### AIM OF THE EXERCISE
Collect all lines from the listing that include the string "README".
▬▬▬▬▬▬▬▬▬▬
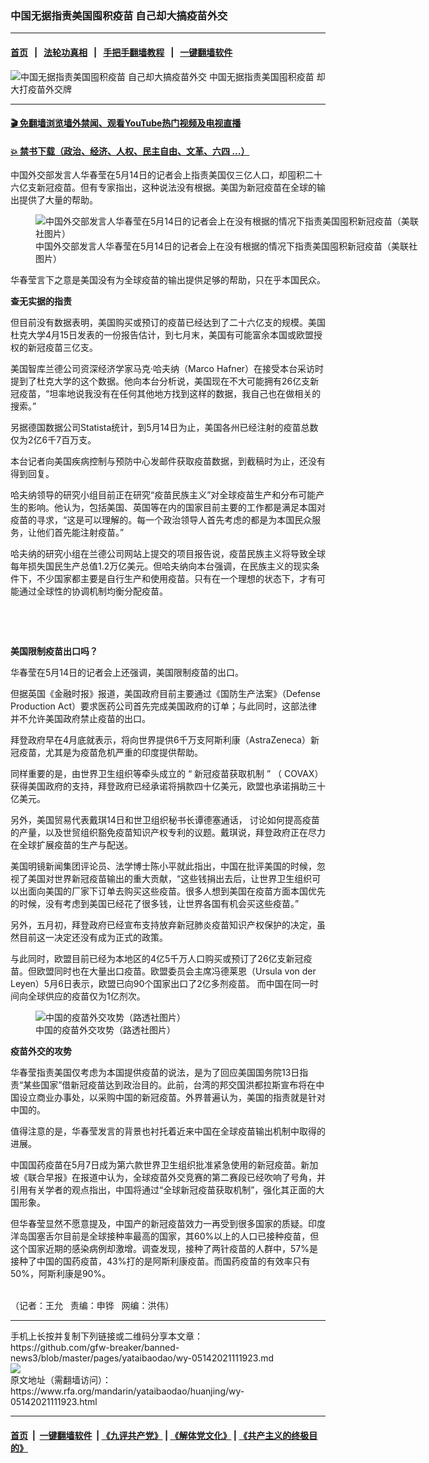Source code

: ### 中国无据指责美国囤积疫苗   自己却大搞疫苗外交
------------------------

#### [首页](https://github.com/gfw-breaker/banned-news3/blob/master/README.md) &nbsp;&nbsp;|&nbsp;&nbsp; [法轮功真相](https://github.com/begood0513/basic/blob/master/README.md)  &nbsp;&nbsp;|&nbsp;&nbsp; [手把手翻墙教程](https://github.com/gfw-breaker/guides/wiki)  &nbsp;&nbsp;|&nbsp;&nbsp; [一键翻墙软件](https://github.com/gfw-breaker/nogfw/blob/master/README.md)  



<div id="headerimg">
 <img alt="中国无据指责美国囤积疫苗   自己却大搞疫苗外交" src="https://www.rfa.org/mandarin/yataibaodao/huanjing/wy-05142021111923.html/@@images/f6a3a488-d2eb-4bad-aa38-f17a283c5207.jpeg" title="中国无据指责美国囤积疫苗   自己却大搞疫苗外交"/>
 <span class="lead_image_caption">
  中国无据指责美国囤积疫苗 却大打疫苗外交牌
 </span>
 <!-- zoomattribute -->
</div>

<hr/>


#### [ 🎬  免翻墙浏览墙外禁闻、观看YouTube热门视频及电视直播](https://github.com/gfw-breaker/HelloWorld)

#### [ 💥  禁书下载（政治、经济、人权、民主自由、文革、六四 ...）](https://github.com/gfw-breaker/books/blob/master/README.md)

<div id="storytext">
 <p>
 </p>
 <p>
  中国外交部发言人华春莹在5月14日的记者会上指责美国仅三亿人口，却囤积二十六亿支新冠疫苗。但有专家指出，这种说法没有根据。美国为新冠疫苗在全球的输出提供了大量的帮助。
 </p>
 <p>
  <figure class="image-richtext image-inline captioned" style="width:620px;">
   <img alt="中国外交部发言人华春莹在5月14日的记者会上在没有根据的情况下指责美国囤积新冠疫苗（美联社图片）" src="https://www.rfa.org/mandarin/yataibaodao/huanjing/wy-05142021111923.html/wy0514.jpg/@@images/f1c27419-cc92-4648-a159-fd842227e249.jpeg" title="wy0514.jpg"/>
   <figcaption class="image-caption">
    中国外交部发言人华春莹在5月14日的记者会上在没有根据的情况下指责美国囤积新冠疫苗（美联社图片）
   </figcaption>
   <small>
   </small>
  </figure>
 </p>
 <p>
  华春莹言下之意是美国没有为全球疫苗的输出提供足够的帮助，只在乎本国民众。
 </p>
 <p>
  <strong>
   查无实据的指责
  </strong>
 </p>
 <p>
  但目前没有数据表明，美国购买或预订的疫苗已经达到了二十六亿支的规模。美国杜克大学4月15日发表的一份报告估计，到七月末，美国有可能富余本国或欧盟授权的新冠疫苗三亿支。
 </p>
 <p>
  美国智库兰德公司资深经济学家马克·哈夫纳（Marco Hafner）在接受本台采访时提到了杜克大学的这个数据。他向本台分析说，美国现在不大可能拥有26亿支新冠疫苗，“坦率地说我没有在任何其他地方找到这样的数据，我自己也在做相关的搜索。”
 </p>
 <p>
  另据德国数据公司Statista统计，到5月14日为止，美国各州已经注射的疫苗总数仅为2亿6千7百万支。
 </p>
 <p>
  本台记者向美国疾病控制与预防中心发邮件获取疫苗数据，到截稿时为止，还没有得到回复。
 </p>
 <p>
  哈夫纳领导的研究小组目前正在研究“疫苗民族主义”对全球疫苗生产和分布可能产生的影响。他认为，包括美国、英国等在内的国家目前主要的工作都是满足本国对疫苗的寻求，“这是可以理解的。每一个政治领导人首先考虑的都是为本国民众服务，让他们首先能注射疫苗。”
 </p>
 <p>
  哈夫纳的研究小组在兰德公司网站上提交的项目报告说，疫苗民族主义将导致全球每年损失国民生产总值1.2万亿美元。但哈夫纳向本台强调，在民族主义的现实条件下，不少国家都主要是自行生产和使用疫苗。只有在一个理想的状态下，才有可能通过全球性的协调机制均衡分配疫苗。
 </p>
 <p>
  <br/>
 </p>
 <p>
  <br/>
 </p>
 <p>
  <strong>
   美国限制疫苗出口吗？
  </strong>
 </p>
 <p>
  华春莹在5月14日的记者会上还强调，美国限制疫苗的出口。
 </p>
 <p>
  但据英国《金融时报》报道，美国政府目前主要通过《国防生产法案》（Defense Production Act）要求医药公司首先完成美国政府的订单；与此同时，这部法律并不允许美国政府禁止疫苗的出口。
 </p>
 <p>
  拜登政府早在4月底就表示，将向世界提供6千万支阿斯利康（AstraZeneca）新冠疫苗，尤其是为疫苗危机严重的印度提供帮助。
 </p>
 <p>
  同样重要的是，由世界卫生组织等牵头成立的
  <span>
   “
  </span>
  <span>
   新冠疫苗获取机制
  </span>
  <span>
   ”
  </span>
  <span>
   （
  </span>
  COVAX）获得美国政府的支持，拜登政府已经承诺将捐款四十亿美元，欧盟也承诺捐助三十亿美元。
 </p>
 <p>
  另外，美国贸易代表戴琪14日和世卫组织秘书长谭德塞通话，
  <span>
   讨论如何提高疫苗的产量，以及世贸组织豁免疫苗知识产权专利的议题。戴琪说，拜登政府正在尽力在全球扩展疫苗的生产与配送。
  </span>
 </p>
 <p>
  美国明镜新闻集团评论员、法学博士陈小平就此指出，中国在批评美国的时候，忽视了美国对世界新冠疫苗输出的重大贡献，“这些钱捐出去后，让世界卫生组织可以出面向美国的厂家下订单去购买这些疫苗。很多人想到美国在疫苗方面本国优先的时候，没有考虑到美国已经花了很多钱，让世界各国有机会买这些疫苗。”
 </p>
 <p>
  另外，五月初，拜登政府已经宣布支持放弃新冠肺炎疫苗知识产权保护的决定，虽然目前这一决定还没有成为正式的政策。
 </p>
 <p>
  与此同时，欧盟目前已经为本地区的4亿5千万人口购买或预订了26亿支新冠疫苗。但欧盟同时也在大量出口疫苗。欧盟委员会主席冯德莱恩（Ursula von der Leyen）5月6日表示，欧盟已向90个国家出口了2亿多剂疫苗。 而中国在同一时间向全球供应的疫苗仅为1亿剂次。
 </p>
 <p>
  <figure class="image-richtext image-inline captioned" style="width:620px;">
   <img alt="中国的疫苗外交攻势（路透社图片）" src="https://www.rfa.org/mandarin/yataibaodao/huanjing/wy-05142021111923.html/wy0514c.jpg/@@images/2a9a2c59-86a7-4688-8a8b-928ff292183e.jpeg" title="wy0514c.jpg"/>
   <figcaption class="image-caption">
    中国的疫苗外交攻势（路透社图片）
   </figcaption>
   <small>
   </small>
  </figure>
 </p>
 <p>
  <strong>
   疫苗外交的攻势
  </strong>
 </p>
 <p>
  华春莹指责美国仅考虑为本国提供疫苗的说法，是为了回应美国国务院13日指责“某些国家”借新冠疫苗达到政治目的。此前，台湾的邦交国洪都拉斯宣布将在中国设立商业办事处，以采购中国的新冠疫苗。外界普遍认为，美国的指责就是针对中国的。
 </p>
 <p>
  值得注意的是，华春莹发言的背景也衬托着近来中国在全球疫苗输出机制中取得的进展。
 </p>
 <p>
  中国国药疫苗在5月7日成为第六款世界卫生组织批准紧急使用的新冠疫苗。新加坡《联合早报》在报道中认为，全球疫苗外交竞赛的第二赛段已经吹响了号角，并引用有关学者的观点指出，中国将通过“全球新冠疫苗获取机制”，强化其正面的大国形象。
 </p>
 <p>
  但华春莹显然不愿意提及，中国产的新冠疫苗效力一再受到很多国家的质疑。印度洋岛国塞舌尔目前是全球接种率最高的国家，其60%以上的人口已接种疫苗，但这个国家近期的感染病例却激增。调查发现，接种了两针疫苗的人群中，57%是接种了中国的国药疫苗，43%打的是阿斯利康疫苗。而国药疫苗的有效率只有50%，阿斯利康是90%。
 </p>
 <p>
  <br/>
  （记者：王允   责编：申铧   网编：洪伟）
 </p>
</div>

<hr/>
手机上长按并复制下列链接或二维码分享本文章：<br/>
https://github.com/gfw-breaker/banned-news3/blob/master/pages/yataibaodao/wy-05142021111923.md <br/>
<a href='https://github.com/gfw-breaker/banned-news3/blob/master/pages/yataibaodao/wy-05142021111923.md'><img src='https://github.com/gfw-breaker/banned-news3/blob/master/pages/yataibaodao/wy-05142021111923.md.png'/></a> <br/>
原文地址（需翻墙访问）：https://www.rfa.org/mandarin/yataibaodao/huanjing/wy-05142021111923.html


------------------------
#### [首页](https://github.com/gfw-breaker/banned-news3/blob/master/README.md) &nbsp;|&nbsp; [一键翻墙软件](https://github.com/gfw-breaker/nogfw/blob/master/README.md) &nbsp;| [《九评共产党》](https://github.com/gfw-breaker/9ping.md/blob/master/README.md#九评之一评共产党是什么) | [《解体党文化》](https://github.com/gfw-breaker/jtdwh.md/blob/master/README.md) | [《共产主义的终极目的》](https://github.com/gfw-breaker/gczydzjmd.md/blob/master/README.md)


<img src='http://gfw-breaker.win/banned-news3/pages/yataibaodao/wy-05142021111923.md' width='0px' height='0px'/>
▬▬▬▬▬▬▬▬▬▬
### ANSWER TO THIS TASK
#### [首页](https://github.com/gfw-breaker/banned-news3/blob/master/README.md) &nbsp;&nbsp;|&nbsp;&nbsp; [法轮功真相](https://github.com/begood0513/basic/blob/master/README.md)  &nbsp;&nbsp;|&nbsp;&nbsp; [手把手翻墙教程](https://github.com/gfw-breaker/guides/wiki)  &nbsp;&nbsp;|&nbsp;&nbsp; [一键翻墙软件](https://github.com/gfw-breaker/nogfw/blob/master/README.md)  
#### [ 💥  禁书下载（政治、经济、人权、民主自由、文革、六四 ...）](https://github.com/gfw-breaker/books/blob/master/README.md)
#### [首页](https://github.com/gfw-breaker/banned-news3/blob/master/README.md) &nbsp;|&nbsp; [一键翻墙软件](https://github.com/gfw-breaker/nogfw/blob/master/README.md) &nbsp;| [《九评共产党》](https://github.com/gfw-breaker/9ping.md/blob/master/README.md#九评之一评共产党是什么) | [《解体党文化》](https://github.com/gfw-breaker/jtdwh.md/blob/master/README.md) | [《共产主义的终极目的》](https://github.com/gfw-breaker/gczydzjmd.md/blob/master/README.md)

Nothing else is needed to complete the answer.